Saat ini Albern cs sedang berada di markas milik The Dark sembari membahas perancanaan liburan ke Whitefish. Albern dan kawan-kawannya bersepakat akan menyusul Sila dan juga Edwin. Tapi, satu hal yang mengganjal di pikiran anggota The Dark yang lain.
'Mengapa tiba-tiba Albern ingin menyusul Sila?' Mungkin seperti itulah pertanyaan yang terlintas di pikiran anggota The Dark yang lain.
*****
Jam menunjukkan pukul 06.30 dengan cepat Sila mengemas barang-barangnya dan bergegas turun dari kamarnya untuk menemui Edwin. Terpaksa Sila harus ijin cuti selama dua hari, hal ini dikarenakan Edwin yang mengajak Sila pergi berlibur.
Kedua orangtua Sila juga pernah menyuruh Sila keluar dari tempat kerjanya. Tapi, karena Sila yang keras kepala dan bersikeras untuk membantu orangtuanya akhirnya orangtua Sila mengalah dan membiarkan Sila berbuat sesuka hatinya selama itu hal yang baik.
"Edwin ayo!" Ajak Sila pada Edwin. Edwin menganggukan kepalanya dan segera berpamitan pada orangtua Sila begitupun dengan Sila.
Kepergian Sila dan Edwin diiringi dengan kebahagiaan oleh mereka berdua. Baik Sila maupun Edwin sangat sangat menikmati liburan mereka ke Whitefish. Menaiki mobil Edwin, Sila bersenandung ria dan menyembulkan kepalanya keluar jendela mobil untuk menikmati semilir angin.
Selama beberapa jam mereka melakukan perjalanan, akhirnya mereka sampai di villa milik Edwin yang berada di kota Whitefish. Whitefish merupakan kota kecil yang memiliki pemandangan indah nan alami di kaki Big mountain. Kota Whitefish juga menjadi pusat perdagangan bulu untuk pakaian di Amerika Serikat. Uniknya, setiap pukul 21.00 akan ada sirine yang berbunyi sangat nyaring pertanda bahwa anak-anak harus segera pulang dan tidur.
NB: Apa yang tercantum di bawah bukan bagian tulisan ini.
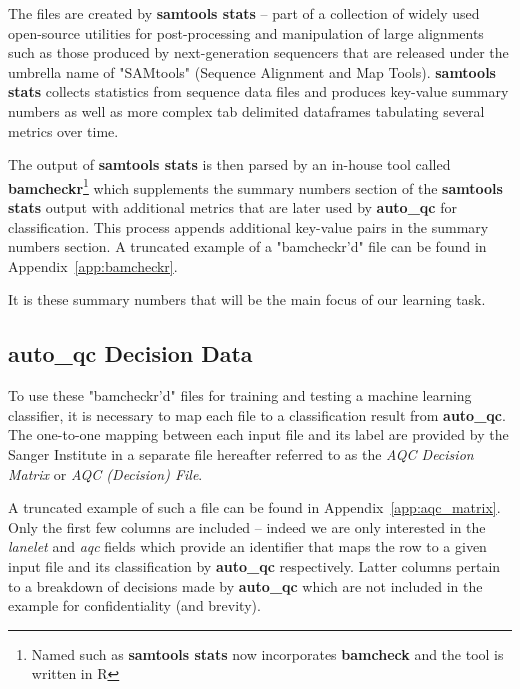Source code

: The files are created by \textbf{samtools stats} -- part of a collection of
widely used open-source utilities for post-processing and manipulation of large
alignments such as those produced by next-generation sequencers that are
released under the umbrella name of "SAMtools"\citep{samtools} (Sequence
Alignment and Map Tools). \textbf{samtools stats} collects statistics from
sequence data files and produces key-value summary numbers as well as more
complex tab delimited dataframes tabulating several metrics over time.

The output of \textbf{samtools stats} is then parsed by an in-house tool called
\textbf{bamcheckr}\footnote{Named such as \textbf{samtools stats} now incorporates
\textbf{bamcheck} and the tool is written in R} which supplements the summary
numbers section of the \textbf{samtools stats} output with additional metrics
that are later used by \textbf{auto\_qc} for classification.  This process
appends additional key-value pairs in the summary numbers section.  A truncated
example of a "bamcheckr'd" file can be found in Appendix~\ref{app:bamcheckr}.

It is these summary numbers that will be the main focus of our learning task.


\subsection{auto\_qc Decision Data}

To use these "bamcheckr'd" files for training and testing a machine learning
classifier, it is necessary to map each file to a classification result from
\textbf{auto\_qc}. The one-to-one mapping between each input file and its label
are provided by the Sanger Institute in a separate file hereafter referred to as
the \textit{AQC Decision Matrix} or \textit{AQC (Decision) File}.

A truncated example of such a file can be found in
Appendix~\ref{app:aqc_matrix}.  Only the first few columns are included --
indeed we are only interested in the \textit{lanelet} and \textit{aqc} fields
which provide an identifier that maps the row to a given input file and its
classification by \textbf{auto\_qc} respectively.  Latter columns pertain to a
breakdown of decisions made by \textbf{auto\_qc} which are not included in the
example for confidentiality (and brevity).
Setelah masuk ke villa milik Edwin, Sila segera membersihkan tubuhnya dan merapikan pakaiannya. Setelah selesai melakukan tugasnya, Sila segera turun dari kamarnya untuk menemui Edwin yang sedang berkutat di dapur miliknya.
"Edwin, apa yang kau lakukan?" Tanya Sila seraya menghampiri Edwin.
Edwin menoleh dan tersenyum manis pada Sila. "Apalagi? tentu saja memasak makanan untuk kita." Pernyataan Edwin cukup membuat Sila ternganga tak percaya. Selama bersahabat dengan Edwin baru kali ini Sila melihat seorang Edwin memasak untuk dirinya. Ah salah! maksudnya untuk dirinya sendiri dan juga Sila.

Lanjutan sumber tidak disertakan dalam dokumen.